Avoided emissions standard: what is it?

OK, well, what does that actually mean? Let us take a random example… at DECATHLON.
In this case it would be a second-hand bike rather than of a new bike (the usual “activity scope”). You would imagine that the resale of this bike emits less carbon than if you had to manufacture a new one: carbon emissions have, therefore, been avoided.
That said, some steps would still have been necessary to make it possible to sell this second-hand bike… This is then a new scenario, a second-hand scenario, different to the baseline scenario.

The baseline scenario reflects the most probable situation that would have occurred in the absence of the low-carbon solution. In our example, the baseline scenario is the sale of the new bike, and the low-carbon solution is the sale of the second-hand bike.
The most critical step is to then detail and quantify each step of each scenario.

The avoided emissions are the difference between the emissions produced by each of the scenarios. In other words, we look at the emissions we add that enable a second-hand sale, which we then overlap with the baseline scenario's emissions. The formula can be summarised in the following way:
baseline scenario - second-hand scenario = avoided emissions

Is it becoming a bit clearer? Let's continue :)

In 2018, thanks to the QuantiGES method, the RDC environment and BV CODDE consultancy firms quantified emissions linked to repairing and putting on sale second-hand DECATHLON bikes.As part of this study, the baseline scenario is: “The consumer buys a new bike”.

The second-hand bike scenario is as follows: ”They purchase a repaired bike instead of a brand new bike. It is either in a degraded cycling condition or no longer in a fit state for cycling. It necessary to replace the derailleur, the bike chain and cassette with new parts to refurbish it before putting it back on sale.“

To do this calculation, you have to trace back the “typical” journey of this second life bike's purchase:
the means of transport of the user who brought back the bike to a DECATHLON store,
the production of spare parts to refurbish the bike, which, in this case, includes the derailleur, bike chain and cassette,
transport of spare parts,
along with their end of life.

Reuse helps to extend a product's initial lifespan, because without buy-back and resale, the bike would probably have finished up in a landfill site.

As part of this calculation, we also have to take into account that a "refurbished" bike will actually lose a bit of its lifespan. In other words, a second-hand bike will be used, for example, for 5 years, while a new bike for 10 years.We estimate at around 50% the remainder of this second-hand bike's lifespan.
You might already be thinking, “Well, not necessarily”, and we would have to agree.But, for our calculation to be as accurate as possible, we prefer to adopt a "pessimistic” approach to assessing the situation (it was already the case when estimating the parts to be changed: these bike parts do not often have to be replaced on a bike). So much for the better if there are good surprises!

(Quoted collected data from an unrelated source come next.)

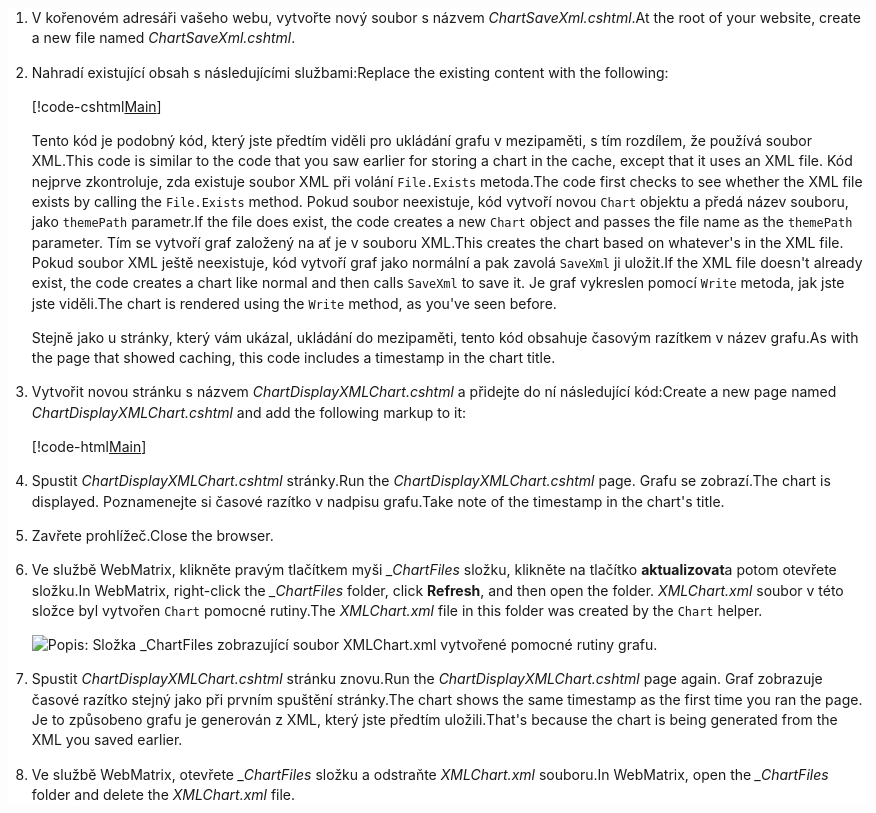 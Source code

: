 1. <span data-ttu-id="4349f-329">V kořenovém adresáři vašeho webu, vytvořte nový soubor s názvem *ChartSaveXml.cshtml*.</span><span class="sxs-lookup"><span data-stu-id="4349f-329">At the root of your website, create a new file named *ChartSaveXml.cshtml*.</span></span>
2. <span data-ttu-id="4349f-330">Nahradí existující obsah s následujícími službami:</span><span class="sxs-lookup"><span data-stu-id="4349f-330">Replace the existing content with the following:</span></span>

    [!code-cshtml[Main](7-displaying-data-in-a-chart/samples/sample16.cshtml)]

    <span data-ttu-id="4349f-331">Tento kód je podobný kód, který jste předtím viděli pro ukládání grafu v mezipaměti, s tím rozdílem, že používá soubor XML.</span><span class="sxs-lookup"><span data-stu-id="4349f-331">This code is similar to the code that you saw earlier for storing a chart in the cache, except that it uses an XML file.</span></span> <span data-ttu-id="4349f-332">Kód nejprve zkontroluje, zda existuje soubor XML při volání `File.Exists` metoda.</span><span class="sxs-lookup"><span data-stu-id="4349f-332">The code first checks to see whether the XML file exists by calling the `File.Exists` method.</span></span> <span data-ttu-id="4349f-333">Pokud soubor neexistuje, kód vytvoří novou `Chart` objektu a předá název souboru, jako `themePath` parametr.</span><span class="sxs-lookup"><span data-stu-id="4349f-333">If the file does exist, the code creates a new `Chart` object and passes the file name as the `themePath` parameter.</span></span> <span data-ttu-id="4349f-334">Tím se vytvoří graf založený na ať je v souboru XML.</span><span class="sxs-lookup"><span data-stu-id="4349f-334">This creates the chart based on whatever's in the XML file.</span></span> <span data-ttu-id="4349f-335">Pokud soubor XML ještě neexistuje, kód vytvoří graf jako normální a pak zavolá `SaveXml` ji uložit.</span><span class="sxs-lookup"><span data-stu-id="4349f-335">If the XML file doesn't already exist, the code creates a chart like normal and then calls `SaveXml` to save it.</span></span> <span data-ttu-id="4349f-336">Je graf vykreslen pomocí `Write` metoda, jak jste jste viděli.</span><span class="sxs-lookup"><span data-stu-id="4349f-336">The chart is rendered using the `Write` method, as you've seen before.</span></span>

    <span data-ttu-id="4349f-337">Stejně jako u stránky, který vám ukázal, ukládání do mezipaměti, tento kód obsahuje časovým razítkem v název grafu.</span><span class="sxs-lookup"><span data-stu-id="4349f-337">As with the page that showed caching, this code includes a timestamp in the chart title.</span></span>
3. <span data-ttu-id="4349f-338">Vytvořit novou stránku s názvem *ChartDisplayXMLChart.cshtml* a přidejte do ní následující kód:</span><span class="sxs-lookup"><span data-stu-id="4349f-338">Create a new page named *ChartDisplayXMLChart.cshtml* and add the following markup to it:</span></span> 

    [!code-html[Main](7-displaying-data-in-a-chart/samples/sample17.html)]
4. <span data-ttu-id="4349f-339">Spustit *ChartDisplayXMLChart.cshtml* stránky.</span><span class="sxs-lookup"><span data-stu-id="4349f-339">Run the *ChartDisplayXMLChart.cshtml* page.</span></span> <span data-ttu-id="4349f-340">Grafu se zobrazí.</span><span class="sxs-lookup"><span data-stu-id="4349f-340">The chart is displayed.</span></span> <span data-ttu-id="4349f-341">Poznamenejte si časové razítko v nadpisu grafu.</span><span class="sxs-lookup"><span data-stu-id="4349f-341">Take note of the timestamp in the chart's title.</span></span>
5. <span data-ttu-id="4349f-342">Zavřete prohlížeč.</span><span class="sxs-lookup"><span data-stu-id="4349f-342">Close the browser.</span></span>
6. <span data-ttu-id="4349f-343">Ve službě WebMatrix, klikněte pravým tlačítkem myši  *\_ChartFiles* složku, klikněte na tlačítko **aktualizovat**a potom otevřete složku.</span><span class="sxs-lookup"><span data-stu-id="4349f-343">In WebMatrix, right-click the *\_ChartFiles* folder, click **Refresh**, and then open the folder.</span></span> <span data-ttu-id="4349f-344">*XMLChart.xml* soubor v této složce byl vytvořen `Chart` pomocné rutiny.</span><span class="sxs-lookup"><span data-stu-id="4349f-344">The *XMLChart.xml* file in this folder was created by the `Chart` helper.</span></span> 

    ![Popis: Složka _ChartFiles zobrazující soubor XMLChart.xml vytvořené pomocné rutiny grafu.](7-displaying-data-in-a-chart/_static/image14.jpg)
7. <span data-ttu-id="4349f-346">Spustit *ChartDisplayXMLChart.cshtml* stránku znovu.</span><span class="sxs-lookup"><span data-stu-id="4349f-346">Run the *ChartDisplayXMLChart.cshtml* page again.</span></span> <span data-ttu-id="4349f-347">Graf zobrazuje časové razítko stejný jako při prvním spuštění stránky.</span><span class="sxs-lookup"><span data-stu-id="4349f-347">The chart shows the same timestamp as the first time you ran the page.</span></span> <span data-ttu-id="4349f-348">Je to způsobeno grafu je generován z XML, který jste předtím uložili.</span><span class="sxs-lookup"><span data-stu-id="4349f-348">That's because the chart is being generated from the XML you saved earlier.</span></span>
8. <span data-ttu-id="4349f-349">Ve službě WebMatrix, otevřete  *\_ChartFiles* složku a odstraňte *XMLChart.xml* souboru.</span><span class="sxs-lookup"><span data-stu-id="4349f-349">In WebMatrix, open the *\_ChartFiles* folder and delete the *XMLChart.xml* file.</span></span>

The time has (nearly) come to compare second-hand sales with the production of a “semi-new product”
“Nearly”, because we still have to draw up an inventory of emissions resulting from the baseline scenario, taking into account the lifespan extension factor, meaning:
The production of a semi-new bike,
the new bike's transport from the factory to the store,
the end-of-life transport to the landfill site,
scrapping of the bike at the end of its life cycle.

To be in a position where you can calculate avoided emissions as accurately as possible, you have to know a product's life cycle well to take action where its impact is the most significant. In our bike example, the manufacturing phase is the one that pollutes the most (and not its use).Therefore, it is, of course, in this phase that you have to take action. If this is also true for clothing (buying a pair of jeans has a greater impact than its use in relation to washing), it is not always the case... For example, it is the fridge's usage phase that end's up having a greatest impact.

Repairing products has a role to play: inspired by the repairability index developed in France by the ADEME, Decathlon has established, in 2021, criteria enabling it to define its products' potential for repair. . We subsequently check for each product family if:
■ documentation is accessible, ,
■ spare parts are accessible,
■ product can be dismantled,
■ the repair cost is under 30 % of the product's purchase price when new.
By following these four criteria (and by drawing up a list of the major issues that arise within each product family), teams are able to define, for each product type, the damage and failure percentage covered by a repair solution.

And, in practical terms, a support website offers tutorials to encourage product repair.